- Task brief -
If a line in the listing carries the word "Delta", return a copy of that line.

++++

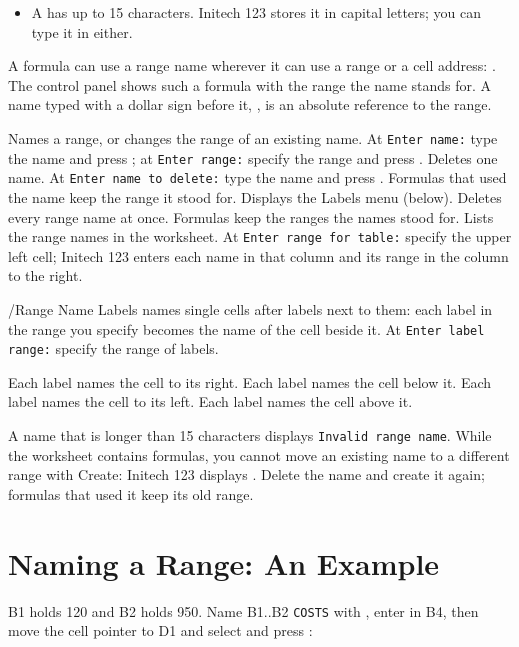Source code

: \begin{itemize}
\item A  has up to 15 characters.  Initech 123 stores it
  in capital letters; you can type it in either.
\end{itemize}
A formula can use a range name wherever it can use a range or a cell
address: .  The control panel shows such a formula with
the range the name stands for.  A name typed with a dollar sign before it,
, is an absolute reference to the range.

\begin{Options}
 Names a range, or changes the range of an existing name.
  At \texttt{Enter name:} type the name and press ; at
  \texttt{Enter range:} specify the range and press .
 Deletes one name.  At \texttt{Enter name to delete:} type
  the name and press .  Formulas that used the name keep the
  range it stood for.
 Displays the Labels menu (below).
 Deletes every range name at once.  Formulas keep the ranges
  the names stood for.
 Lists the range names in the worksheet.  At
  \texttt{Enter range for table:} specify the upper left cell; Initech 123
  enters each name in that column and its range in the column to the
  right.
\end{Options}

/Range Name Labels names single cells after labels next to them: each
label in the range you specify becomes the name of the cell beside it.  At
\texttt{Enter label range:} specify the range of labels.
\begin{Options}
 Each label names the cell to its right.
 Each label names the cell below it.
 Each label names the cell to its left.
 Each label names the cell above it.
\end{Options}

\begin{Note}
A name that is longer than 15 characters displays \texttt{Invalid range
name}.  While the worksheet contains formulas, you cannot move an existing
name to a different range with Create: Initech 123 displays
.  Delete the name and create it again; formulas
that used it keep its old range.
\end{Note}

\section{Naming a Range: An Example}
B1 holds 120 and B2 holds 950.  Name B1..B2 \texttt{COSTS} with
, enter  in B4, then move the
cell pointer to D1 and select  and press
:


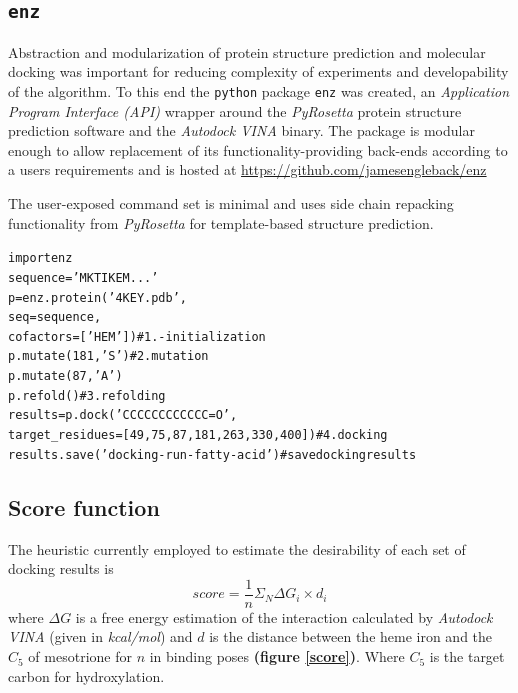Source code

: \documentclass[16pt]{article}
\begin{document}
\subsection{\texttt{enz} \label{enz}}

Abstraction and modularization of protein structure prediction and molecular docking was important for reducing complexity of experiments and developability of the algorithm.
To this end the \texttt{python} package \texttt{enz} was created, an \textit{Application Program Interface (API)} wrapper around the \textit{PyRosetta} \cite{chaudhury2010pyrosetta} protein structure prediction software and the \textit{Autodock VINA} \cite{trott2010autodock} binary.
The package is modular enough to allow replacement of its functionality-providing back-ends according to a users requirements and is hosted at \href{https://github.com/jamesengleback/enz}{https://github.com/jamesengleback/enz}

The user-exposed command set is minimal and uses side chain repacking \cite{dunbrack1993backbone} functionality from \textit{PyRosetta} for template-based structure prediction.

\begin{alltt}
        import enz \\
        sequence = 'MKTIKEM...' \\
        p = enz.protein('4KEY.pdb', 
                        seq=sequence, 
                        cofactors=['HEM']) \# 1. - initialization \\
        p.mutate(181, 'S') \# 2. mutation\\
        p.mutate(87, 'A')\\
        p.refold() \# 3. refolding\\
        results = p.dock('CCCCCCCCCCCC=O', 
                         target\_residues=[49, 75, 87, 181, 263, 330, 400]) \# 4. docking \\
        results.save('docking-run-fatty-acid') \# save docking results
\end{alltt}


\subsection{Score function \label{scorefn}}
The heuristic currently employed to estimate the desirability of each set of docking results is %
\begin{equation}
score = \frac{1}{n}\Sigma _{N} \Delta G_{i} \times d_{i}
\end{equation}
where $\Delta G$ is a free energy estimation of the interaction calculated by \textit{Autodock VINA} (given in \textit{kcal/mol}) and $d$ is the distance between the heme iron and the $C_{5}$ of mesotrione for $ n $ in binding poses \textbf{(figure \ref{score})}. 
Where $C_{5}$ is the target carbon for hydroxylation. 
\end{document}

++++

- Answer box -
score = \frac{1}{n}\Sigma _{N} \Delta G_{i} \times d_{i}
where $\Delta G$ is a free energy estimation of the interaction calculated by \textit{Autodock VINA} (given in \textit{kcal/mol}) and $d$ is the distance between the heme iron and the $C_{5}$ of mesotrione for $ n $ in binding poses \textbf{(figure \ref{score})}. 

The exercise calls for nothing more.